> **ASSIGNMENT**
Both the line with "a permissive interpretation" and the line with "attack or the" in the records below must appear in the output, along with every line between them, exactly and with nothing added.

> **GIVEN DATA**
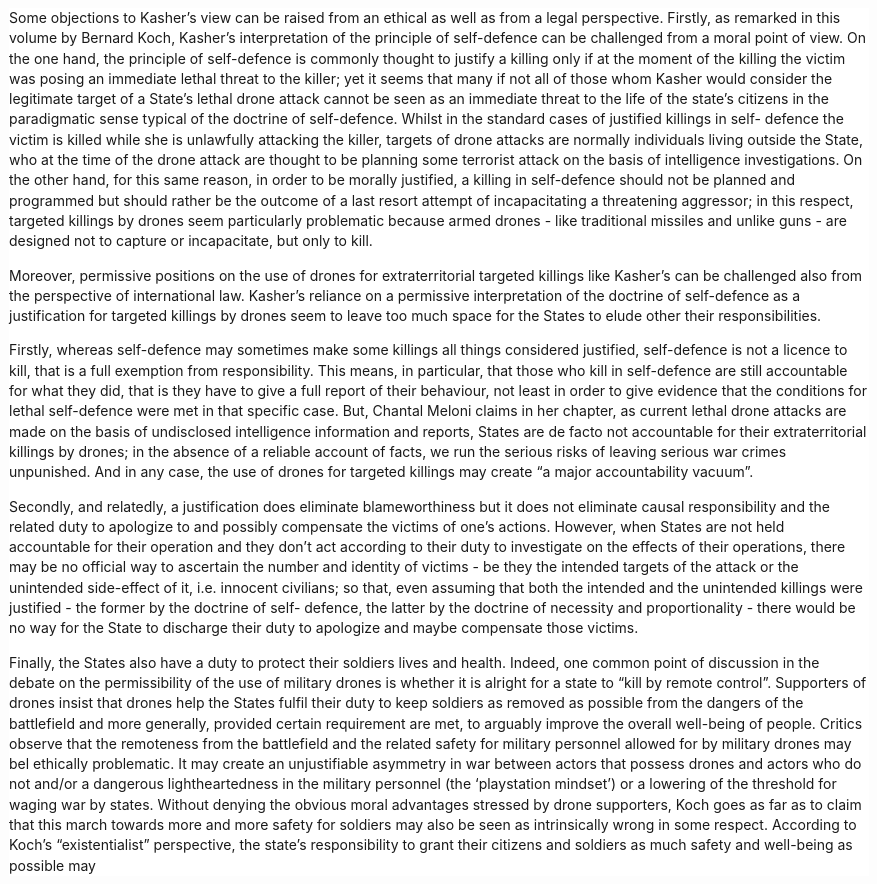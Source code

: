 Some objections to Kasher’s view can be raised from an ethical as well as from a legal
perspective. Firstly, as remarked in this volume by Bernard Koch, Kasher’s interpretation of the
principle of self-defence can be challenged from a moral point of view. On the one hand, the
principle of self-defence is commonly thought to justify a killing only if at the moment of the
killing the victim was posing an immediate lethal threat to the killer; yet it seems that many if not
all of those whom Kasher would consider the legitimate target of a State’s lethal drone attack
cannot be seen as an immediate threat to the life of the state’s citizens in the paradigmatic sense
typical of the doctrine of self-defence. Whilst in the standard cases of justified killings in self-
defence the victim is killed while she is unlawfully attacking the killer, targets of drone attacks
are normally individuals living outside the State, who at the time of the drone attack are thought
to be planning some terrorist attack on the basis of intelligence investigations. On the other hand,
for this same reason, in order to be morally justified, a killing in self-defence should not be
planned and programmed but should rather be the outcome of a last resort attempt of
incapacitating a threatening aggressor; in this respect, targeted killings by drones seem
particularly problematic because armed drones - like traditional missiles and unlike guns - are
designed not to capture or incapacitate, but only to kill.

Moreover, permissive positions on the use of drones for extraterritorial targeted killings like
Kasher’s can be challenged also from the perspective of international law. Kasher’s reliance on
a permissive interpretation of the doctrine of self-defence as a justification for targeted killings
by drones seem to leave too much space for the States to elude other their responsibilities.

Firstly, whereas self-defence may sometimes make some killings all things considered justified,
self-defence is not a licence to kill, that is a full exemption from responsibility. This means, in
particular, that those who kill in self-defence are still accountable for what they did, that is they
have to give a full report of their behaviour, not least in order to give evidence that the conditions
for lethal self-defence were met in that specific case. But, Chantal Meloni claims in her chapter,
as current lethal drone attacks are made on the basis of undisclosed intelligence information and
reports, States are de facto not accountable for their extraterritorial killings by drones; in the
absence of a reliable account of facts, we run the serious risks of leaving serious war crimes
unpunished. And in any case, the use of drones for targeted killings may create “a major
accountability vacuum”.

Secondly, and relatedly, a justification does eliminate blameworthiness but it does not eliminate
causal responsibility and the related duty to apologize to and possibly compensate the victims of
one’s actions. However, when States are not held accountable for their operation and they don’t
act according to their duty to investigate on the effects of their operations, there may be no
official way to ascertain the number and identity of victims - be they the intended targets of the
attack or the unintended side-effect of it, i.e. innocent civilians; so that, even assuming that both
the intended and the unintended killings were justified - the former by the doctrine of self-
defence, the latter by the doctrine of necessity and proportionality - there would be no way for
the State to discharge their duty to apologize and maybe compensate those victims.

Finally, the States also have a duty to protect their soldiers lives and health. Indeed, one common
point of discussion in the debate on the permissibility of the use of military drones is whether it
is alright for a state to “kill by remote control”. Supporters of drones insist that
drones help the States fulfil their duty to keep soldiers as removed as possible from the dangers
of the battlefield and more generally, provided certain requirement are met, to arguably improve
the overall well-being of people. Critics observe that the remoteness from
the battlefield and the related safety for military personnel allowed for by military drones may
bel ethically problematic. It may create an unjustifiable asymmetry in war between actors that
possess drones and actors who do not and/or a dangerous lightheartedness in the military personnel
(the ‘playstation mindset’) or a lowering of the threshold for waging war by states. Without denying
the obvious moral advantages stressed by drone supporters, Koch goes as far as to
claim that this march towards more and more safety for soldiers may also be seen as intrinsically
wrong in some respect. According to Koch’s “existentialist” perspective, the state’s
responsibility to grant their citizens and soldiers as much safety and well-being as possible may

---

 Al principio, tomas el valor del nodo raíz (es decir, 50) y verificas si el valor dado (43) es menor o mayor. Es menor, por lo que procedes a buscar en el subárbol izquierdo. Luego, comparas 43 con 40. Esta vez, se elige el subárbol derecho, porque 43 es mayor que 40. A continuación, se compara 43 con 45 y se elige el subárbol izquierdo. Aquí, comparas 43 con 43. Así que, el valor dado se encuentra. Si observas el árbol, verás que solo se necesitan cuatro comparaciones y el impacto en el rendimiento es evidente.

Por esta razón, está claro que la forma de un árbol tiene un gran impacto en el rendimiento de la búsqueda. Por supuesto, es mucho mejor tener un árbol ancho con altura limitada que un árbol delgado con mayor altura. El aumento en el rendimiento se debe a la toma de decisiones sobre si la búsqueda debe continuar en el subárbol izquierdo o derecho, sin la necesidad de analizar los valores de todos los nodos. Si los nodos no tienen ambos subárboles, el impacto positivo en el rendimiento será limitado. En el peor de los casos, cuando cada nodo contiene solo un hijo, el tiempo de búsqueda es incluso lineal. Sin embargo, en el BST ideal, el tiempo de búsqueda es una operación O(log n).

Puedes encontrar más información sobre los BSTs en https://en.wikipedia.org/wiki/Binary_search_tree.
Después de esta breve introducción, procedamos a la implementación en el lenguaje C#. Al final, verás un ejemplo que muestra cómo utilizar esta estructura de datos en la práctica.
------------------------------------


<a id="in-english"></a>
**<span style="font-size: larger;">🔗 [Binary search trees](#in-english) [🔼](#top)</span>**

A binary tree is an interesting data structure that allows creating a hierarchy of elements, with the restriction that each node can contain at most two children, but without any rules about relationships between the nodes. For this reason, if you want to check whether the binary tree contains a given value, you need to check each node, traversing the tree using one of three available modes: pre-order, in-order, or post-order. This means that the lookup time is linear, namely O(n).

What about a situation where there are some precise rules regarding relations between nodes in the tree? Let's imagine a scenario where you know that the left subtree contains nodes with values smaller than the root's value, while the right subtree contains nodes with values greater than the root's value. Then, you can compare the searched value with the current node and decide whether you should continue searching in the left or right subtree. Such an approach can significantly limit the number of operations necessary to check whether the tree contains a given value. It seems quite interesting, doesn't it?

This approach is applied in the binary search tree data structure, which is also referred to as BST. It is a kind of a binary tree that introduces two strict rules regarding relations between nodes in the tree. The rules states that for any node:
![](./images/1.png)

> **ANSWER BELOW**
a permissive interpretation of the doctrine of self-defence as a justification for targeted killings
by drones seem to leave too much space for the States to elude other their responsibilities.

Firstly, whereas self-defence may sometimes make some killings all things considered justified,
self-defence is not a licence to kill, that is a full exemption from responsibility. This means, in
particular, that those who kill in self-defence are still accountable for what they did, that is they
have to give a full report of their behaviour, not least in order to give evidence that the conditions
for lethal self-defence were met in that specific case. But, Chantal Meloni claims in her chapter,
as current lethal drone attacks are made on the basis of undisclosed intelligence information and
reports, States are de facto not accountable for their extraterritorial killings by drones; in the
absence of a reliable account of facts, we run the serious risks of leaving serious war crimes
unpunished. And in any case, the use of drones for targeted killings may create “a major
accountability vacuum”.

Secondly, and relatedly, a justification does eliminate blameworthiness but it does not eliminate
causal responsibility and the related duty to apologize to and possibly compensate the victims of
one’s actions. However, when States are not held accountable for their operation and they don’t
act according to their duty to investigate on the effects of their operations, there may be no
official way to ascertain the number and identity of victims - be they the intended targets of the
attack or the unintended side-effect of it, i.e. innocent civilians; so that, even assuming that both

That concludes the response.